**RECORDS FOR THIS EXERCISE:**
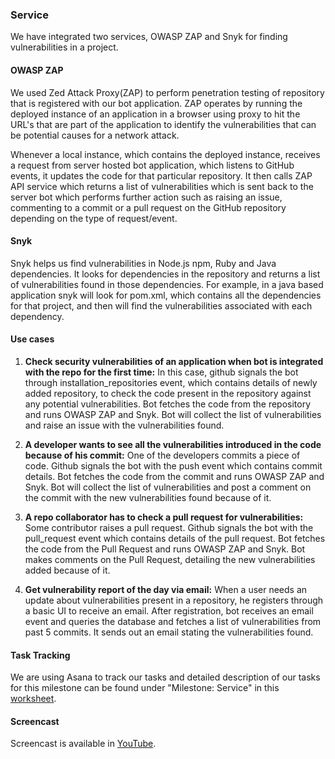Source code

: ### Service

We have integrated two services, OWASP ZAP and Snyk for finding vulnerabilities in a project.

#### OWASP ZAP
We used Zed Attack Proxy(ZAP) to perform penetration testing of repository that is registered with our bot application. ZAP operates by running the deployed instance of an application in a browser using proxy to hit the URL's that are part of the application to identify the vulnerabilities that can be potential causes for a network attack.

Whenever a local instance, which contains the deployed instance, receives a request from server hosted bot application, which listens to GitHub events, it updates the code for that particular repository. It then calls ZAP API service which returns a list of vulnerabilities which is sent back to the server bot which performs further action such as raising an issue, commenting to a commit or a pull request on the GitHub repository depending on the type of request/event.

#### Snyk
Snyk helps us find vulnerabilities in Node.js npm, Ruby and Java dependencies. It looks for dependencies in the repository and returns a list of vulnerabilities found in those dependencies. For example, in a java based application snyk will look for pom.xml, which contains all the dependencies for that project, and then will find the vulnerabilities associated with each dependency.

#### Use cases

1. __Check security vulnerabilities of an application when bot is integrated with the repo for the first time:__ In this case, github signals the bot through installation_repositories event, which contains details of newly added repository, to check the code present in the repository against any potential vulnerabilities. Bot fetches the code from the repository and runs OWASP ZAP and Snyk. Bot will collect the list of vulnerabilities and raise an issue with the vulnerabilities found.

2. __A developer wants to see all the vulnerabilities introduced in the code because of his commit:__ One of the developers commits a piece of code. Github signals the bot with the push event which contains commit details. Bot fetches the code from the commit and runs OWASP ZAP and Snyk. Bot will collect the list of vulnerabilities and post a comment on the commit with the new vulnerabilities found because of it.

3. __A repo collaborator has to check a pull request for vulnerabilities:__ Some contributor raises a pull request. Github signals the bot with the pull_request event which contains details of the pull request. Bot fetches the code from the Pull Request and runs OWASP ZAP and Snyk. Bot makes comments on the Pull Request, detailing the new vulnerabilities added because of it.

4. __Get vulnerability report of the day via email:__ When a user needs an update about vulnerabilities present in a repository, he registers through a basic UI to receive an email. After registration, bot receives an email event and queries the database and fetches a list of vulnerabilities from past 5 commits. It sends out an email stating the vulnerabilities found.

#### Task Tracking
We are using Asana to track our tasks and detailed description of our tasks for this milestone can be found under "Milestone: Service" in this [worksheet](WORKSHEET.md).

#### Screencast
Screencast is available in [YouTube](https://youtu.be/QWTKwQYfV18).
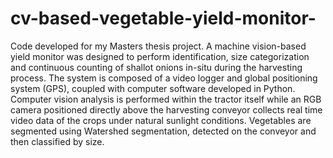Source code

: # cv-based-vegetable-yield-monitor-
Code developed for my Masters thesis project. A machine vision-based yield monitor was designed to perform identification, size categorization and continuous counting of shallot onions in-situ during the harvesting process. The system is composed of a video logger and global positioning system (GPS), coupled with computer software developed in Python. Computer vision analysis is performed within the tractor itself while an RGB camera positioned directly above the harvesting conveyor collects real time video data of the crops under natural sunlight conditions. Vegetables are segmented using Watershed segmentation, detected on the conveyor and then classified by size.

**TASK DESCRIPTION:** Apart from the pictures, write every entry out again exactly.

**ANSWER BOX:**
Source code

: ### Service

We have integrated two services, OWASP ZAP and Snyk for finding vulnerabilities in a project.

#### OWASP ZAP
We used Zed Attack Proxy(ZAP) to perform penetration testing of repository that is registered with our bot application. ZAP operates by running the deployed instance of an application in a browser using proxy to hit the URL's that are part of the application to identify the vulnerabilities that can be potential causes for a network attack.

Whenever a local instance, which contains the deployed instance, receives a request from server hosted bot application, which listens to GitHub events, it updates the code for that particular repository. It then calls ZAP API service which returns a list of vulnerabilities which is sent back to the server bot which performs further action such as raising an issue, commenting to a commit or a pull request on the GitHub repository depending on the type of request/event.

#### Snyk
Snyk helps us find vulnerabilities in Node.js npm, Ruby and Java dependencies. It looks for dependencies in the repository and returns a list of vulnerabilities found in those dependencies. For example, in a java based application snyk will look for pom.xml, which contains all the dependencies for that project, and then will find the vulnerabilities associated with each dependency.

#### Use cases

1. __Check security vulnerabilities of an application when bot is integrated with the repo for the first time:__ In this case, github signals the bot through installation_repositories event, which contains details of newly added repository, to check the code present in the repository against any potential vulnerabilities. Bot fetches the code from the repository and runs OWASP ZAP and Snyk. Bot will collect the list of vulnerabilities and raise an issue with the vulnerabilities found.

2. __A developer wants to see all the vulnerabilities introduced in the code because of his commit:__ One of the developers commits a piece of code. Github signals the bot with the push event which contains commit details. Bot fetches the code from the commit and runs OWASP ZAP and Snyk. Bot will collect the list of vulnerabilities and post a comment on the commit with the new vulnerabilities found because of it.

3. __A repo collaborator has to check a pull request for vulnerabilities:__ Some contributor raises a pull request. Github signals the bot with the pull_request event which contains details of the pull request. Bot fetches the code from the Pull Request and runs OWASP ZAP and Snyk. Bot makes comments on the Pull Request, detailing the new vulnerabilities added because of it.

4. __Get vulnerability report of the day via email:__ When a user needs an update about vulnerabilities present in a repository, he registers through a basic UI to receive an email. After registration, bot receives an email event and queries the database and fetches a list of vulnerabilities from past 5 commits. It sends out an email stating the vulnerabilities found.

#### Task Tracking
We are using Asana to track our tasks and detailed description of our tasks for this milestone can be found under "Milestone: Service" in this [worksheet](WORKSHEET.md).

#### Screencast
Screencast is available in [YouTube](https://youtu.be/QWTKwQYfV18).
Source code

: # cv-based-vegetable-yield-monitor-
Code developed for my Masters thesis project. A machine vision-based yield monitor was designed to perform identification, size categorization and continuous counting of shallot onions in-situ during the harvesting process. The system is composed of a video logger and global positioning system (GPS), coupled with computer software developed in Python. Computer vision analysis is performed within the tractor itself while an RGB camera positioned directly above the harvesting conveyor collects real time video data of the crops under natural sunlight conditions. Vegetables are segmented using Watershed segmentation, detected on the conveyor and then classified by size.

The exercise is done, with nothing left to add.